> Task to carry out
Go through the listing beneath this task and return every line that carries the string "install".

> Information
########################################

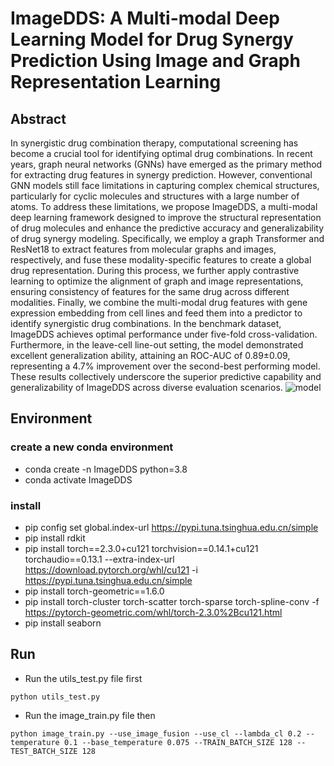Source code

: # ImageDDS: A Multi-modal Deep Learning Model for Drug Synergy Prediction Using Image and Graph Representation Learning

## Abstract
In synergistic drug combination therapy, computational screening has become a crucial tool for identifying optimal drug combinations. In recent years, graph neural networks (GNNs) have emerged as the primary method for extracting drug features in synergy prediction. However, conventional GNN models still face limitations in capturing complex chemical structures, particularly for cyclic molecules and structures with a large number of atoms. To address these limitations, we propose ImageDDS, a multi-modal deep learning framework designed to improve the structural representation of drug molecules and enhance the predictive accuracy and generalizability of drug synergy modeling. Specifically, we employ a graph Transformer and ResNet18 to extract features from molecular graphs and images, respectively, and fuse these modality-specific features to create a global drug representation. During this process, we further apply contrastive learning to optimize the alignment of graph and image representations, ensuring consistency of features for the same drug across different modalities. Finally, we combine the multi-modal drug features with gene expression embedding from cell lines and feed them into a predictor to identify synergistic drug combinations. In the benchmark dataset, ImageDDS achieves optimal performance under five-fold cross-validation. Furthermore, in the leave-cell line-out setting, the model demonstrated excellent generalization ability, attaining an ROC-AUC of 0.89±0.09, representing a 4.7% improvement over the second-best performing model. These results collectively underscore the superior predictive capability and generalizability of ImageDDS across diverse evaluation scenarios.
![model](https://github.com/AnQi-87/ImageDDS/blob/main/ImageDDS.png)


## Environment
### create a new conda environment
- conda create -n ImageDDS python=3.8
- conda activate ImageDDS

### install
- pip config set global.index-url https://pypi.tuna.tsinghua.edu.cn/simple
- pip install rdkit
- pip install torch==2.3.0+cu121 torchvision==0.14.1+cu121 torchaudio==0.13.1 --extra-index-url https://download.pytorch.org/whl/cu121 -i https://pypi.tuna.tsinghua.edu.cn/simple
- pip install torch-geometric==1.6.0
- pip install torch-cluster torch-scatter torch-sparse torch-spline-conv -f https://pytorch-geometric.com/whl/torch-2.3.0%2Bcu121.html
- pip install seaborn

## Run
- Run the utils_test.py file first

`python utils_test.py`

- Run the image_train.py file then

`python image_train.py --use_image_fusion --use_cl --lambda_cl 0.2 --temperature 0.1 --base_temperature 0.075 --TRAIN_BATCH_SIZE 128 --TEST_BATCH_SIZE 128`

########################################

> Written response
### install
- pip install rdkit
- pip install torch==2.3.0+cu121 torchvision==0.14.1+cu121 torchaudio==0.13.1 --extra-index-url https://download.pytorch.org/whl/cu121 -i https://pypi.tuna.tsinghua.edu.cn/simple
- pip install torch-geometric==1.6.0
- pip install torch-cluster torch-scatter torch-sparse torch-spline-conv -f https://pytorch-geometric.com/whl/torch-2.3.0%2Bcu121.html
- pip install seaborn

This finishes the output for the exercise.